United States Court of Appeals, Fifth Circuit
Jan 4, 2008
No. 06-40364 (5th Cir. Jan. 4, 2008)

Opinion

No. 06-40364.

January 4, 2008.

Appeals from the United States District Court for the Eastern District of Texas m 4:05-CV-290.

Before GARWOOD, SMITH, and DEMOSS, Circuit Judges.


John Clark appeals the dismissal of this civil RICO action pursuant to Federal Rule of Civil Procedure 12(b)(6) and the denial of relief under Federal Rule of Civil Procedure 60(b). We affirm.

I.

Clark makes the following allegations as part of the RICO case statement filed in support of his complaint: On September 5, 1998, defendant Donald Douglas contacted Clark about investing in oil well production managed by Caddo Creek Production, Inc. ("Caddo Creek"), an oil and gas business of which Douglas was an officer, director, and shareholder. Based on Douglas's representation that he had significant experience in the oil and gas industry, Clark, individually and as trustee for the John S. and Loretta J. Clark Trust ("the trust"), agreed with Douglas that Lockout Corporation/21st Century Marketing, Inc. ("Lockout"), would provide Clark with a 50% interest in the production of five wells (a "five well package" to be transferred to the trust by Lockout representative Elvis Clint McBay); Lockout would operate the wells and market the production therefrom at no cost to the trust; and the trust would pay $85,000 to Lockout, McBay, and Douglas.

Clark alleges that he paid the initial $85,000 fee, then another $30,000 to Caddo Creek, before he agreed with Douglas and McBay to the terms of a second lease package. Clark contends that the second lease package contained the following terms pursuant to an oral agreement: (1) The trust would acquire the surface rights for, and the working interest in, the Temple-Inland Lease; (2) Douglas and Caddo Creek would operate the more than fifteen wells on the Temple-Inland Lease at their sole expense; (3) the trust would obtain the working interests in the T.O. Meaux Lease, the Compass-Moore Lease, the McClinton (South 25 Acres) Lease, the McKinney Lease, the Kalos Lease, the Crawford 5 Lease, the Garrison Lease, and the 9.99% override on the McClinton (South 25 Acres) Lease from T. Johnson, Ltd.; (4) Douglas and Caddo Creek would operate the wells on these leases at their sole expense; and (5) after the trust received the return of all its investment, revenues would be shared equally between the trust and Douglas/Caddo Creek.

Clark further avers that, pursuant to the second agreement, he paid $835,000 to T. Johnson, Ltd., and received a warranty deed purporting to grant title to the properties described above. A few months later, Douglas and McBay informed Clark that all the leases except the Temple-Inland lease were "doggy leases" subject to plugging liabilities; they advised Clark to dispose of the leases so as to avoid these liabilities. Clark then asserts that he tried to transfer the leases to a third party but that someone altered the McClinton Lease and the override assignments to reflect that T. Johnson, Ltd., was the grantee. T. Johnson, Ltd., subsequently assigned its interest to McBay.
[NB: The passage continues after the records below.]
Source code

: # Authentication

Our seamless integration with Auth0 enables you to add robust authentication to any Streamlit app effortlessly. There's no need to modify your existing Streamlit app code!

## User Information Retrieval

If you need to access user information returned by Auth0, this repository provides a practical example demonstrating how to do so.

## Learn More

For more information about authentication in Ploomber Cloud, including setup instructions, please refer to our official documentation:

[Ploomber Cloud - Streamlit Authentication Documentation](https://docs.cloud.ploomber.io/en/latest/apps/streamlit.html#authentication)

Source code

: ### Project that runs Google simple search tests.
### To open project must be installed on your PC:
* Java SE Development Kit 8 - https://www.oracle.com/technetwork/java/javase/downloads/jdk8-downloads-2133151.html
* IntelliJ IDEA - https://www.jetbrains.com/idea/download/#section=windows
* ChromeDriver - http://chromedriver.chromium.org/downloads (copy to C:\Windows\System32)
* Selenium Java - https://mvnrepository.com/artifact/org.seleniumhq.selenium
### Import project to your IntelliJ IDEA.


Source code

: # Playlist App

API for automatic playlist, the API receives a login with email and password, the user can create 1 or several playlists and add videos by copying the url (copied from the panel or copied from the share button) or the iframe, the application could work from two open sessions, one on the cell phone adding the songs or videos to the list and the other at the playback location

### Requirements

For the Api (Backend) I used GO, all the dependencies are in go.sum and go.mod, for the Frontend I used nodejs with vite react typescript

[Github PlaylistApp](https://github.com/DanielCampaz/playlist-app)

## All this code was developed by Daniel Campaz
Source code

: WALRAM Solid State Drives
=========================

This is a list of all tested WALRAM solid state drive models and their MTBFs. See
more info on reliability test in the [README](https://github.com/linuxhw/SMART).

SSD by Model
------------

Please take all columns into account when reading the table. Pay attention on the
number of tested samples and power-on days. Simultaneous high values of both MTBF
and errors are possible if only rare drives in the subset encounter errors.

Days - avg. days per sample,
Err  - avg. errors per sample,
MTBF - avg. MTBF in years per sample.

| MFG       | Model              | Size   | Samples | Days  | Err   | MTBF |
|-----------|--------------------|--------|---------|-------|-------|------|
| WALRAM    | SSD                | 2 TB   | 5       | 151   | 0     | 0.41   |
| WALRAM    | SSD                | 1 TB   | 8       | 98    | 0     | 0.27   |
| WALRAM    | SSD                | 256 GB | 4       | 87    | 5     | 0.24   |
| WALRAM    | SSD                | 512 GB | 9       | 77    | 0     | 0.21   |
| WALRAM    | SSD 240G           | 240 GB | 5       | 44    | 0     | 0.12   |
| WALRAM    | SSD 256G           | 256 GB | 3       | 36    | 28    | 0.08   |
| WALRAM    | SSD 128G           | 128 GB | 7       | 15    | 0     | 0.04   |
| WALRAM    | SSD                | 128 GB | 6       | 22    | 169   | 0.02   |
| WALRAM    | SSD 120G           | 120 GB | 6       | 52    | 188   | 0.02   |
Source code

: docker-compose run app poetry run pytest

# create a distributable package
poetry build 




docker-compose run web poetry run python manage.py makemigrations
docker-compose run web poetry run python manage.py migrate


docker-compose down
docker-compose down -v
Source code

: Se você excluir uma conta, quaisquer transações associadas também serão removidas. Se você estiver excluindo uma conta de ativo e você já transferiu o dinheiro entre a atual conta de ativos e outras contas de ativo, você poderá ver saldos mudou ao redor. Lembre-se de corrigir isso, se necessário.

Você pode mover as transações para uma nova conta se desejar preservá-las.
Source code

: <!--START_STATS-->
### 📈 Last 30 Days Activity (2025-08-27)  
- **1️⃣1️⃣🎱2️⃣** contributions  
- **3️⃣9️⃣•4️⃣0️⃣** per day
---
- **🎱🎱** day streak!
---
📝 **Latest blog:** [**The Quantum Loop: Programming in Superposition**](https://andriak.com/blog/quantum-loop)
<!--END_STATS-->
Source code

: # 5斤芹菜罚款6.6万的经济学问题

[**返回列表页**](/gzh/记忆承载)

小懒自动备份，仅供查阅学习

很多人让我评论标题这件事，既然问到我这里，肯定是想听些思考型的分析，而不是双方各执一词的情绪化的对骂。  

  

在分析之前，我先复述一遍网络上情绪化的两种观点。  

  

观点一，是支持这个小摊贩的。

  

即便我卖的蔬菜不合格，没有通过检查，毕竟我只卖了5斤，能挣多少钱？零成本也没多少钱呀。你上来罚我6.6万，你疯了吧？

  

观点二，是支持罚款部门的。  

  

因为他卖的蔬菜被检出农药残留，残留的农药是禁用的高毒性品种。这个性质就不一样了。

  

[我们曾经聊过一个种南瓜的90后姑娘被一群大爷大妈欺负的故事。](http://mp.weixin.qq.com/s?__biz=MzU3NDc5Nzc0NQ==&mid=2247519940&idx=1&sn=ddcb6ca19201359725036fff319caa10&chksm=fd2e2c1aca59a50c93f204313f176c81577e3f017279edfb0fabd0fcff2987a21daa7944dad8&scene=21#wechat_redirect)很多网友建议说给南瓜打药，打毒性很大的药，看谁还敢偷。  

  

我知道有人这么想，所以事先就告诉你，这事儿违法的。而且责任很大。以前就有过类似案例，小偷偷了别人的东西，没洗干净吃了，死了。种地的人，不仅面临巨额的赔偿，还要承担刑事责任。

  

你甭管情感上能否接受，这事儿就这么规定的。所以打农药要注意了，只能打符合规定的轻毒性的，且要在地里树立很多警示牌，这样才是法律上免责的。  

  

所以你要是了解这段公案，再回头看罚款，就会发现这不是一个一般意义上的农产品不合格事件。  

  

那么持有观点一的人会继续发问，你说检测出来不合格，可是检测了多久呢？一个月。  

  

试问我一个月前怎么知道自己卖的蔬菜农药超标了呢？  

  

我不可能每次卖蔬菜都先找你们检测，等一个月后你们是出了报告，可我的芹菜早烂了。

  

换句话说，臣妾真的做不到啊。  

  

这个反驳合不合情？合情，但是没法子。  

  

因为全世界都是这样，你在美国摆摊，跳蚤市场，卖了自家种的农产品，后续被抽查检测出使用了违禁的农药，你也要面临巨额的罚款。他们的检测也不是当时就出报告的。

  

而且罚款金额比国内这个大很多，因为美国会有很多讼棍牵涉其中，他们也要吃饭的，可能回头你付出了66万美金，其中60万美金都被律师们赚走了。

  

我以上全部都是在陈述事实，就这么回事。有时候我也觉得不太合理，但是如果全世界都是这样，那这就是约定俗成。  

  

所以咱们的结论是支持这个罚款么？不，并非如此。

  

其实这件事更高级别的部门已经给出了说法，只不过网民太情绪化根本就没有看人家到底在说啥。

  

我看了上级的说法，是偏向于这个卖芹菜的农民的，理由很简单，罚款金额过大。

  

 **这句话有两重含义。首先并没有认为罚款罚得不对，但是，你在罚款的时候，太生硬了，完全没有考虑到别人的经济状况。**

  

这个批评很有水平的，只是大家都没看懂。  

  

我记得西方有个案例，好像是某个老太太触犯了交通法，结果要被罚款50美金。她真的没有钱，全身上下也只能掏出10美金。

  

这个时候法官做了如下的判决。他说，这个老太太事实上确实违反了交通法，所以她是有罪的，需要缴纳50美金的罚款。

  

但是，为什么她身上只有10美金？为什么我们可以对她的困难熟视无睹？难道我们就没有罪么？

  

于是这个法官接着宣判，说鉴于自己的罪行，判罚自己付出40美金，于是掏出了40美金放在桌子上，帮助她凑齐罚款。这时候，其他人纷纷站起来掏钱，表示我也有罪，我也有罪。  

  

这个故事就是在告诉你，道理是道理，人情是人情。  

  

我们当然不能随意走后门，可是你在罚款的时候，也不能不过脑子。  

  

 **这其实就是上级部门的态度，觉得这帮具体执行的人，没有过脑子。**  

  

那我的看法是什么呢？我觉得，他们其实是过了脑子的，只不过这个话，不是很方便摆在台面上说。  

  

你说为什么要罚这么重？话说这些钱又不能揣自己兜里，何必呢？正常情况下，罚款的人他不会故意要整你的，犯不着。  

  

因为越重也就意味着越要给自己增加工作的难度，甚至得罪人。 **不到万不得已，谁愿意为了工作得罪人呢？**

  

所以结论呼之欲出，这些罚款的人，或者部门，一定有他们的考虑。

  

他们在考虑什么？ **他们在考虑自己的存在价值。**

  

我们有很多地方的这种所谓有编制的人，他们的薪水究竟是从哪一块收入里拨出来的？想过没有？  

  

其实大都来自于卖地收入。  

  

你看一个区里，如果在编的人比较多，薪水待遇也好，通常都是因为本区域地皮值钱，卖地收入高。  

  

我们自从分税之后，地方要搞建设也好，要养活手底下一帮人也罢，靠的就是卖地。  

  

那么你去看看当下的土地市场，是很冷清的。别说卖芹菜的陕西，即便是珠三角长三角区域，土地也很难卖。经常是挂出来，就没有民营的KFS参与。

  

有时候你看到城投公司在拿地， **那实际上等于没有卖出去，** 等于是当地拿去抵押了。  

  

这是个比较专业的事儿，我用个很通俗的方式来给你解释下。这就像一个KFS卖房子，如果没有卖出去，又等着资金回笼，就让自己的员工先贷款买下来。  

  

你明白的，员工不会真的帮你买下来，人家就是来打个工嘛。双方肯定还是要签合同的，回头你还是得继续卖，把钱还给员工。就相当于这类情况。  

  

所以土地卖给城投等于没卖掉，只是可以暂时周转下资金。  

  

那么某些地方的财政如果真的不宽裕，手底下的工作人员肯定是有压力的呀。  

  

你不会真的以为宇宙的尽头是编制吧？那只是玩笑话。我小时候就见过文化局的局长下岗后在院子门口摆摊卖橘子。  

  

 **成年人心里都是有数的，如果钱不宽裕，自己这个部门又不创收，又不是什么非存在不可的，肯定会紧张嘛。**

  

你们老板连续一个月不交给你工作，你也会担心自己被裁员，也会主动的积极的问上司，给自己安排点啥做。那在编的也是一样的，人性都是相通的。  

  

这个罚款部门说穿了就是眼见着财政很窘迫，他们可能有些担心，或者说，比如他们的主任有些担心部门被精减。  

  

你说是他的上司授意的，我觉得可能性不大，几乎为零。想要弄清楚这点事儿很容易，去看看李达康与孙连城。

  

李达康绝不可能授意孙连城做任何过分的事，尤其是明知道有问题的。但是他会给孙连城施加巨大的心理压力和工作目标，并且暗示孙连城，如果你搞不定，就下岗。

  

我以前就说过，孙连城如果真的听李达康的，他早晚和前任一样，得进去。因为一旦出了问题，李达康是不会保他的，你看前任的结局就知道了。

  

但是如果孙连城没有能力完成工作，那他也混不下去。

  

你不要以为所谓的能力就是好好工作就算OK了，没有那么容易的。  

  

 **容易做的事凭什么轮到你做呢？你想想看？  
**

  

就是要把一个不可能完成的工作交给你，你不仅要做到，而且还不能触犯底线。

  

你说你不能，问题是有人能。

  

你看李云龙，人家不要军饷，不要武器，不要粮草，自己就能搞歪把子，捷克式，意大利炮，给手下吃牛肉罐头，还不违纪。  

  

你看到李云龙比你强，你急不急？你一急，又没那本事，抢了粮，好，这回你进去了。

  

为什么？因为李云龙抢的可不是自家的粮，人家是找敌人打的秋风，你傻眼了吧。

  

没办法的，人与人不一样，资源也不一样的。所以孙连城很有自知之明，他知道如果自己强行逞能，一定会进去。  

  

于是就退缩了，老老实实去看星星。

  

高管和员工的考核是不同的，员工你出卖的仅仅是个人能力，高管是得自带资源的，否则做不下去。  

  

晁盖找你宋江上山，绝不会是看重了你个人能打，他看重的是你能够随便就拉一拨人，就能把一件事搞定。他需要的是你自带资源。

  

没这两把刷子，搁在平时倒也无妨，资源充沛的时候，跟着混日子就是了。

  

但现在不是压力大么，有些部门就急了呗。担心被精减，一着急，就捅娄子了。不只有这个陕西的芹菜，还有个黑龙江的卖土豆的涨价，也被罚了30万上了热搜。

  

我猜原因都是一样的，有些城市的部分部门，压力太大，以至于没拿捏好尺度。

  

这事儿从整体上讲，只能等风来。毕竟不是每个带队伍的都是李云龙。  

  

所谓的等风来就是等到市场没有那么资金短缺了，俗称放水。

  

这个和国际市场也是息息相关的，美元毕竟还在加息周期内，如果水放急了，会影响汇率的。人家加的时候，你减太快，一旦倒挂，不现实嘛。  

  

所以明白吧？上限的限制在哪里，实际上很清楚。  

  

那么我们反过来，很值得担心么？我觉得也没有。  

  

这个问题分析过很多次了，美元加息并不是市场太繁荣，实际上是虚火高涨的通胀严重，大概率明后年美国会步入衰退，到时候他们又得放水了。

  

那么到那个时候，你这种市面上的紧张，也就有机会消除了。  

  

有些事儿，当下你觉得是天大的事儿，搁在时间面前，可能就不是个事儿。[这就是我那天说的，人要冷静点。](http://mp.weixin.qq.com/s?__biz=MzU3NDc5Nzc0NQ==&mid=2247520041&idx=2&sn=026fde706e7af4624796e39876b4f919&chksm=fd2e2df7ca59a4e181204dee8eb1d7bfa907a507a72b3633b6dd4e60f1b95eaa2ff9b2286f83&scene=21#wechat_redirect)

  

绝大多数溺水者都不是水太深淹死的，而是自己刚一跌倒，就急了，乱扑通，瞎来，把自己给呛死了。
In May 2001, Douglas, his wife Cheryl, Caddo Creek, Lyle Brandon, and Lana Brandon altered a copy of the June 16, 1999, assignment, naming Caddo Creek, rather than the trust, as owner of the Temple-Inland Lease. They then sold an interest in that lease to a third party for $100,000.

Around June 2001, Douglas and McBay entered into an agreement with William M. Knollenberg, an oilman to whom Douglas had introduced Clark. Under the agreement, Knollenberg issued five million shares of common stock in National Equities Holdings, Inc. ("NEHI"), a company of which Knollenberg was president, to Douglas and McBay, in exchange for which Douglas, Caddo Creek, McBay and Lockout transferred interests in the Temple-Inland Lease to third parties at the direction of Knollenberg. In October 2002, Knollenberg, on behalf of NEHI, offered to purchase from Clark the trust's interest in the Temple-Inland Lease; Clark rejected the offer.
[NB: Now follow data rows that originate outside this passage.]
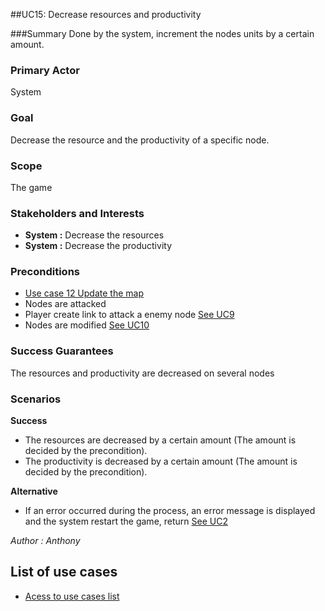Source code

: ##UC15: Decrease resources and productivity

###Summary
Done by the system, increment the nodes units by a certain amount.

### Primary Actor
System

### Goal
Decrease the resource and the productivity of a specific node.

### Scope
The game

### Stakeholders and Interests

* **System :** Decrease the resources
* **System :** Decrease the productivity

### Preconditions

* [Use case 12 Update the map][M]
* Nodes are attacked
* Player create link to attack a enemy node [See UC9][P]
* Nodes are modified [See UC10][O]

### Success Guarantees

The resources and productivity are decreased on several nodes

### Scenarios

**Success**

* The resources are decreased by a certain amount (The amount is decided by the precondition).
* The productivity is decreased  by a certain amount (The amount is decided by the precondition).

**Alternative**

* If an error occurred during the process, an error message is displayed and the system restart the game, return [See UC2][N]



*Author : Anthony*
## List of use cases
* [Acess to use cases list][L]

[L]:../UserCase.md
[M]:UC12.md
[N]:UC2.md
[O]:UC10.md
[P]:UC9.md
Thereafter, however, McBay and Knollenberg arranged for NEHI and two other companies allegedly controlled by Knollenberg to form limited partnerships to drill wells on the Temple-Inland Lease. Third parties invested in the partnerships.

II.

NEHI and two other companies controlled by Knollenberg sued Clark individually and as trustee of the trust in Texas court for breach of contract, quantum meruit, and promissory estoppel; eventually McBay and Lockout were joined as defendants. Clark filed the instant action, seeking damages for RICO violations, common law fraud, and conversion; Clark also seeks an accounting.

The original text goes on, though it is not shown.